America officially hit the debt ceiling yesterday, 14 300 billion dollars, but we did not notice much. Everything feels pretty much the same as before, gasoline costs over four dollars a gallon, food and household products are more expensive, the stock market is a bit nervous and has declined, but there is no panic – the roof has not fallen in.
However, behind the scenes, warnings are being heard. Treasury Secretary Tim Geithner has talked about a catastrophe not only for the U.S. economy but for the whole world economy unless Congress decides to raise the debt ceiling. The deadline is August 2 – after that the U.S. would have to suspend all its payments.

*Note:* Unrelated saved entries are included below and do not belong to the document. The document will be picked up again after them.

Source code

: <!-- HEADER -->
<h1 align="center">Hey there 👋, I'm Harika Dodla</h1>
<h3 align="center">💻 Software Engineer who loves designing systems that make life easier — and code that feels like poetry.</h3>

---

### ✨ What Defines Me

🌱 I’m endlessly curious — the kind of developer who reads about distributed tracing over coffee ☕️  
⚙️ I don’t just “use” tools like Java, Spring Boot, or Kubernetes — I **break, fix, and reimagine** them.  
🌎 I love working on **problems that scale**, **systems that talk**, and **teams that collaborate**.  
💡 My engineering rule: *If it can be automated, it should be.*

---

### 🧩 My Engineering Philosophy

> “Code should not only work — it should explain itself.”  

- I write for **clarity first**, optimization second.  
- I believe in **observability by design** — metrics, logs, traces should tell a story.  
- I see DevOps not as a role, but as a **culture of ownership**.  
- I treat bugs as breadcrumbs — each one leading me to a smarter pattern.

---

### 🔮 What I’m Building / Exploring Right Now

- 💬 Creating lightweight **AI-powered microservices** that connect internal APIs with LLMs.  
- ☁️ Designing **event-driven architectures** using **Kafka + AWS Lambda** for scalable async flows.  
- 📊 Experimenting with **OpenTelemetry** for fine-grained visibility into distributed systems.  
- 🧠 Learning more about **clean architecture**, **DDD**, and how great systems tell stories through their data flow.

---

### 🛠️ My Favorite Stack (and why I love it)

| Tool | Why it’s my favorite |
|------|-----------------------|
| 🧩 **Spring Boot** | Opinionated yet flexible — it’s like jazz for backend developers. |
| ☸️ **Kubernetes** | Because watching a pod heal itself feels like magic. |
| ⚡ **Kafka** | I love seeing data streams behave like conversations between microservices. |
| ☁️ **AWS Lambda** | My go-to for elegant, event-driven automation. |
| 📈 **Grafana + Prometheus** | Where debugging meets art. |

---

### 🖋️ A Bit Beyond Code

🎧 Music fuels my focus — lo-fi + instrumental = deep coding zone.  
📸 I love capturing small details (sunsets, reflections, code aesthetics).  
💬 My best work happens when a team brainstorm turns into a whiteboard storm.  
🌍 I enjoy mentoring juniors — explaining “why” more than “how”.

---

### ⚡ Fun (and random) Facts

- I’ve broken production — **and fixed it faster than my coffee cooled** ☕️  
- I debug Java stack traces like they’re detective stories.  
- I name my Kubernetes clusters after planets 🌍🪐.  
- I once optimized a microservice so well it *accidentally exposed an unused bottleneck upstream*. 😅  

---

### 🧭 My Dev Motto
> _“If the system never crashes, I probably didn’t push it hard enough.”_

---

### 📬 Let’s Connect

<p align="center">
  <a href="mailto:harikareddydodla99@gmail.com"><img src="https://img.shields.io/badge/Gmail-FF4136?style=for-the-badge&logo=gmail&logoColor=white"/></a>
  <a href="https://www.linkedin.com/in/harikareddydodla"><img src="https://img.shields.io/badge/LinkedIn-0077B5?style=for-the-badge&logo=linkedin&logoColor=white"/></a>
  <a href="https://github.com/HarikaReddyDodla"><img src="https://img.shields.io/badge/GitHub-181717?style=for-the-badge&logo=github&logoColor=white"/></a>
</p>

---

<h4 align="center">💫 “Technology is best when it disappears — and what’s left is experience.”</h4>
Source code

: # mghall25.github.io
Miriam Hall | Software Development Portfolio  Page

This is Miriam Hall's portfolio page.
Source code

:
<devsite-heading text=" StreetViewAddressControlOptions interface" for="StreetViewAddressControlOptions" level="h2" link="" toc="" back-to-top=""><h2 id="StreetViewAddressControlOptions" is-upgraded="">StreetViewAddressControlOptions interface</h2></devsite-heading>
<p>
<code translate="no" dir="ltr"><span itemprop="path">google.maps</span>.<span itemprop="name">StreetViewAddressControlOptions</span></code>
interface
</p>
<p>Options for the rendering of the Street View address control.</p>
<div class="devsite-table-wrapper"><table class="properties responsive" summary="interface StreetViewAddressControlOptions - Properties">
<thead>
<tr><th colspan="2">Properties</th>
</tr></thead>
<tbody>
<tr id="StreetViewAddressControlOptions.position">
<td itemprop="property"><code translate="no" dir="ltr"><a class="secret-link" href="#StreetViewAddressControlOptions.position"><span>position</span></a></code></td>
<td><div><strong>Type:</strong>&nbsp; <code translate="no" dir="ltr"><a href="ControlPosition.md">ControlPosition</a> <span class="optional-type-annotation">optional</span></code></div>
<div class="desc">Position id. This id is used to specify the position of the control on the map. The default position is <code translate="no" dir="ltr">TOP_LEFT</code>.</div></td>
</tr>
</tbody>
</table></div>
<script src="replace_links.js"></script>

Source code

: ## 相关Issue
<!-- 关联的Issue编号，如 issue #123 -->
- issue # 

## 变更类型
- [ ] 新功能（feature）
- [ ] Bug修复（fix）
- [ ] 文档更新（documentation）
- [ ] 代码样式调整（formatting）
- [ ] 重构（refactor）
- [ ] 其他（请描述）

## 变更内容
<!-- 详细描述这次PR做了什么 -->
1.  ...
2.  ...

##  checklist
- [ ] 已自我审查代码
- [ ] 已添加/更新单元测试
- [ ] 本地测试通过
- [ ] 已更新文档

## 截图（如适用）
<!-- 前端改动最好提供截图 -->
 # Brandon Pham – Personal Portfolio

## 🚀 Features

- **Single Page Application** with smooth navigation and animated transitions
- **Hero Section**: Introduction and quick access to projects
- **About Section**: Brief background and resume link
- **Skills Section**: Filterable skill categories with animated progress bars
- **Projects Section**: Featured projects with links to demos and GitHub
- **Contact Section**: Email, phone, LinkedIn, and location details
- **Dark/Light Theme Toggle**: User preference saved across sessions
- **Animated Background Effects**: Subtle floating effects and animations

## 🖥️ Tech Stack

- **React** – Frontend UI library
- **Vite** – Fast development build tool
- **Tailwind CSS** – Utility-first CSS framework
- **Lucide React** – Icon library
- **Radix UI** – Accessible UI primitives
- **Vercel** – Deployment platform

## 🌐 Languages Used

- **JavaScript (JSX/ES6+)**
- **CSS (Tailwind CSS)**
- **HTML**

Normally, an increase in the debt ceiling is pretty much routine. Congress has raised the debt ceiling of 78 times since 1960, according to the New York Times, as much as 18 times during Ronald Reagan’s eight years in the White House alone, and despite the fact that politics often entered into the decision. Such is the case this year – a lot of politics.
Republicans demand budget cuts – see Speaker John Boehner’s proposal of 2,000 billion dollars in cuts and no tax increases — if they are to approve raising the debt ceiling. Unacceptable, the Democrats have responded. That’s where we stand today even though everyone knows that there really is no choice – the debt ceiling must be raised.
Despite the warning signals there is confidence that some form of settlement will be reached. The question is whether it will be a comprehensive agreement, which includes an agreement on next year’s budget, or if it will be a narrower, perhaps even temporary, agreement. Tough negotiations await, perhaps all the way until just before the deadline on August 2.